The Details
- The Descendants
- George Clooney, Shailene Woodley, Amara Miller
- Directed by Alexander Payne
- Rated R
- Beyond the Weekly
- Official Movie Site
- IMDb: The Descendants
- Rotten Tomatoes: The Descendants
Filmmaker Alexander Payne debuted in 1996 with the deeply cynical dark comedy Citizen Ruth, and since then his films have gotten progressively softer and more emotional. The Descendants, Payne’s first movie since 2004, is easily his most sentimental yet, with virtually no trace of the black humor that defined early Payne films Ruth, Election and About Schmidt.
A lot of The Descendants is affecting, but its mushier tone is often less emotionally resonant than the bitter sarcasm of Payne’s earlier work. As he did in Sideways, Payne here explores the plight of a depressed middle-aged white guy, lawyer and millionaire heir Matt King (George Clooney). Matt’s wife is in a coma following a boating accident, and he’s left trying to care for their two daughters while dealing with the demands of friends and family who want to say goodbye before she’s taken off life support. Plus, he’s just discovered that his wife had been having an affair, and he’s in the midst of navigating a massive land deal.
For somebody under so much pressure, Matt is a little too calm, and Clooney’s inherent cool actually works against his performance, making it hard to connect with this guy as a husband and father whose life is falling apart. But there’s a lot of warmth to the family dynamic, and Shailene Woodley does a great job as Matt’s rebellious but empathetic teenage daughter Alexandra. The heavier emotional moments sometimes fall flat, but the casual vibe of Matt and his daughters hanging out feels genuine. And Judy Greer conveys nearly enough grief for all of the other characters combined in one devastating scene as the wife of the man Matt’s wife was sleeping with.
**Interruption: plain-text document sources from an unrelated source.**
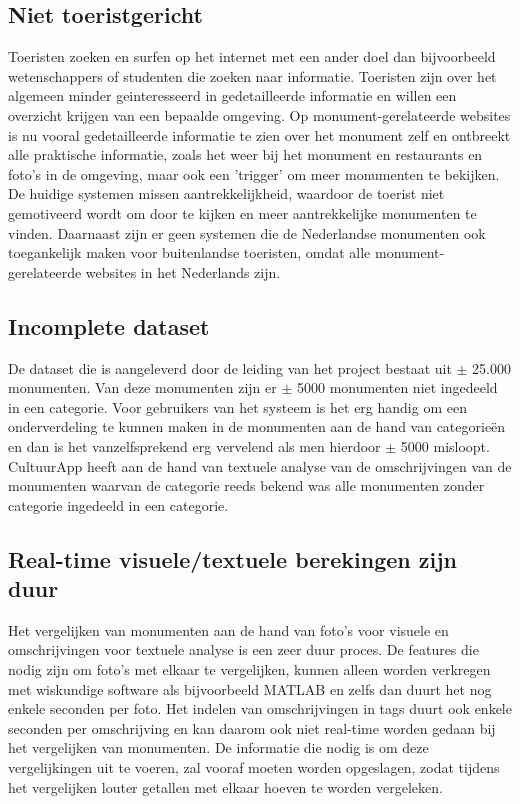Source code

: \documentclass[a4paper,10pt]{article}
\begin{document}
	\subsection{Niet toeristgericht}
	Toeristen zoeken en surfen op het internet met een ander doel dan bijvoorbeeld wetenschappers of studenten die zoeken naar informatie. Toeristen zijn over het algemeen minder geinteresseerd in gedetailleerde informatie en willen een overzicht krijgen van een bepaalde omgeving. Op monument-gerelateerde websites is nu vooral gedetailleerde informatie te zien over het monument zelf en ontbreekt alle praktische informatie, zoals het weer bij het monument en restaurants en foto's in de omgeving, maar ook een 'trigger' om meer monumenten te bekijken. De huidige systemen missen aantrekkelijkheid, waardoor de toerist niet gemotiveerd wordt om door te kijken en meer aantrekkelijke monumenten te vinden. Daarnaast zijn er geen systemen die de Nederlandse monumenten ook toegankelijk maken voor buitenlandse toeristen, omdat alle monument-gerelateerde websites in het Nederlands zijn.
	
	\subsection{Incomplete dataset}
	De dataset die is aangeleverd door de leiding van het project bestaat uit $\pm$ 25.000 monumenten. Van deze monumenten zijn er $\pm$ 5000 monumenten niet ingedeeld in een categorie. Voor gebruikers van het systeem is het erg handig om een onderverdeling te kunnen maken in de monumenten aan de hand van categorie\"en en dan is het vanzelfsprekend erg vervelend als men hierdoor $\pm$ 5000 misloopt. CultuurApp heeft aan de hand van textuele analyse van de omschrijvingen van de monumenten waarvan de categorie reeds bekend was alle monumenten zonder categorie ingedeeld in een categorie.
	
	\subsection{Real-time visuele/textuele berekingen zijn duur}
	Het vergelijken van monumenten aan de hand van foto's voor visuele en omschrijvingen voor textuele analyse is een zeer duur proces. De features die nodig zijn om foto's met elkaar te vergelijken, kunnen alleen worden verkregen met wiskundige software als bijvoorbeeld MATLAB en zelfs dan duurt het nog enkele seconden per foto. Het indelen van omschrijvingen in tags duurt ook enkele seconden per omschrijving en kan daarom ook niet real-time worden gedaan bij het vergelijken van monumenten. De informatie die nodig is om deze vergelijkingen uit te voeren, zal vooraf moeten worden opgeslagen, zodat tijdens het vergelijken louter getallen met elkaar hoeven te worden vergeleken.
\end{document}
The humor here is gentler and more easygoing than in Payne’s other films, and some of it, especially Alexandra’s stoner-doofus boyfriend Sid, feels out of place. Set in Hawaii, The Descendants captures a rich sense of the state beyond typical tourist destinations, and that lived-in feel—whether in locations or relationships or jokes—is the movie’s biggest asset. It’s a welcoming, open-hearted film, but a story like this should probably sting a little more.